■ **Work instruction**
Among the entries below, one stretch runs from the line that contains "of comps groups." through the line that contains "the including treefile.". Repeat that stretch exactly, ends included, and only that.

==== Supplied material ====

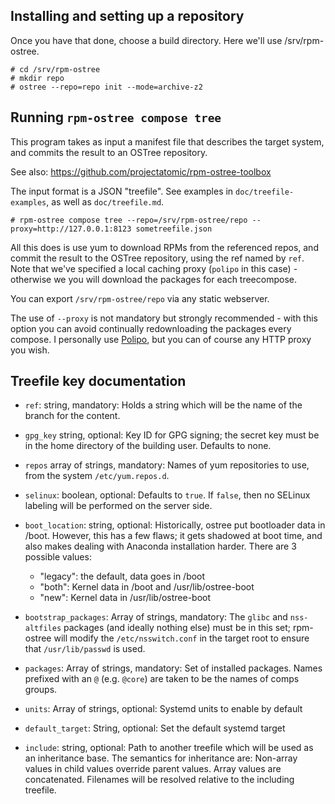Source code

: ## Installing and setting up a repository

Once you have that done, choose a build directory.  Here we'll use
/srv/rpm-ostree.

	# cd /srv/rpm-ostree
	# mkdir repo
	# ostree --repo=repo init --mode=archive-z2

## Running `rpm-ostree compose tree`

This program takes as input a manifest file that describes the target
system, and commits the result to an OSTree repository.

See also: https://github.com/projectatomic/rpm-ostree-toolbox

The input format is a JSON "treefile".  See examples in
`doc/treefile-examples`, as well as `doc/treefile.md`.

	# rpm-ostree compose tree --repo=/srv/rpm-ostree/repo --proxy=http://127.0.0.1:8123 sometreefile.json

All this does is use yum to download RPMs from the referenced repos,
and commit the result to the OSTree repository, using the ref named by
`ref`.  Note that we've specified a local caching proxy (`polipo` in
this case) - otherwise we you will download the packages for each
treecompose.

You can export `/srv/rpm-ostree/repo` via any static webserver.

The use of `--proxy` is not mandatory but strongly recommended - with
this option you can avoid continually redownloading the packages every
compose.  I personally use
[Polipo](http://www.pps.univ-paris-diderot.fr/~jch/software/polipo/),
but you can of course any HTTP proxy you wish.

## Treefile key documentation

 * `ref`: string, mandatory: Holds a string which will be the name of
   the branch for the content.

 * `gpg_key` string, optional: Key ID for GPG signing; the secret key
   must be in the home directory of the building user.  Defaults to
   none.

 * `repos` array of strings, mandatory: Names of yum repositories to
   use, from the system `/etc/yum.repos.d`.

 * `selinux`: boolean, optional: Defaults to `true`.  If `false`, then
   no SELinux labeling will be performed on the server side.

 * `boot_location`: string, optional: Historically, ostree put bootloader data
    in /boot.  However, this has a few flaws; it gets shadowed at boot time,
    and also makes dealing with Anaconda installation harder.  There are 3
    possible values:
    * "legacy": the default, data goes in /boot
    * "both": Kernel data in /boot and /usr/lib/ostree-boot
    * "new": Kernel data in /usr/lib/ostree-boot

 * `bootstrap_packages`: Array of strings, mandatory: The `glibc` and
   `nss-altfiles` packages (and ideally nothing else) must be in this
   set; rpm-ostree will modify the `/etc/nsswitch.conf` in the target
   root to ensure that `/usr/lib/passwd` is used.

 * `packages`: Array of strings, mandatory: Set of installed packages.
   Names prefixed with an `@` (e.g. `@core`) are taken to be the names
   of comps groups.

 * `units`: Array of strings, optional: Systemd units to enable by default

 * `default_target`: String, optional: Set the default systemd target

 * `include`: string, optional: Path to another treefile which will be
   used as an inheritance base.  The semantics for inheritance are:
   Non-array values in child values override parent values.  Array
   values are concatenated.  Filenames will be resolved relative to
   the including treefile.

====
==== Supplied material ====

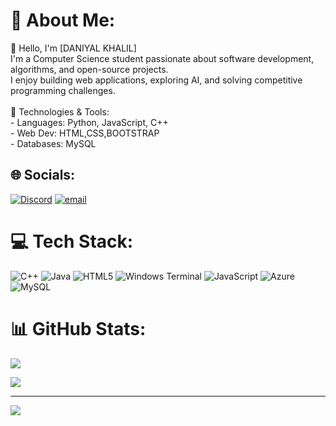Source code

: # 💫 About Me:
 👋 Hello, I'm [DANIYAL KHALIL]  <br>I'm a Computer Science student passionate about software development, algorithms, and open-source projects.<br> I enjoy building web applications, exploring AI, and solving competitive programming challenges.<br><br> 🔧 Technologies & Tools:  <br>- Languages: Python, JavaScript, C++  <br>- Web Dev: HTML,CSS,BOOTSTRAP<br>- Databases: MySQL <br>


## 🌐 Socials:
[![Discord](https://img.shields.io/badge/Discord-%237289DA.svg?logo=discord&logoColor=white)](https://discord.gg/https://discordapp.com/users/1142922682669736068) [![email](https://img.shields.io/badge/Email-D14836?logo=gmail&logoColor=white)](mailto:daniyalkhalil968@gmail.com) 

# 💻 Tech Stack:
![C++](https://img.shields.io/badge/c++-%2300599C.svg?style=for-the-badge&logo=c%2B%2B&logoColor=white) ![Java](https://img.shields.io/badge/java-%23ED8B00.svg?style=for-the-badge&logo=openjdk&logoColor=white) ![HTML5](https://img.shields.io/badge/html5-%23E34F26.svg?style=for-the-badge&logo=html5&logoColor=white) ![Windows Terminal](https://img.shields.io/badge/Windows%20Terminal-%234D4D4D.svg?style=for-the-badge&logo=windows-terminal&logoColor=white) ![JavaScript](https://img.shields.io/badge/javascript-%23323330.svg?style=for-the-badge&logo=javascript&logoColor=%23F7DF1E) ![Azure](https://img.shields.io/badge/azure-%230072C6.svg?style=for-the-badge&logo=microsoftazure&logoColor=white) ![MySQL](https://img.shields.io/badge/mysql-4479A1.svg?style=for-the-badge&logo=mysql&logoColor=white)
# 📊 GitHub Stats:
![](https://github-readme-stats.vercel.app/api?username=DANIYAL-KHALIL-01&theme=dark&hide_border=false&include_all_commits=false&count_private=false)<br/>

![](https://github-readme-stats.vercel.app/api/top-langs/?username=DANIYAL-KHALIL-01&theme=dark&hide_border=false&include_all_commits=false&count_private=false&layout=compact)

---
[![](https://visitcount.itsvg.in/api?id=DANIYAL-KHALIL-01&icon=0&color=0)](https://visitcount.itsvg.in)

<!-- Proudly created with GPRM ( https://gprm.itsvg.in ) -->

====

■ **Solution for this problem**
   of comps groups.

 * `units`: Array of strings, optional: Systemd units to enable by default

 * `default_target`: String, optional: Set the default systemd target

 * `include`: string, optional: Path to another treefile which will be
   used as an inheritance base.  The semantics for inheritance are:
   Non-array values in child values override parent values.  Array
   values are concatenated.  Filenames will be resolved relative to
   the including treefile.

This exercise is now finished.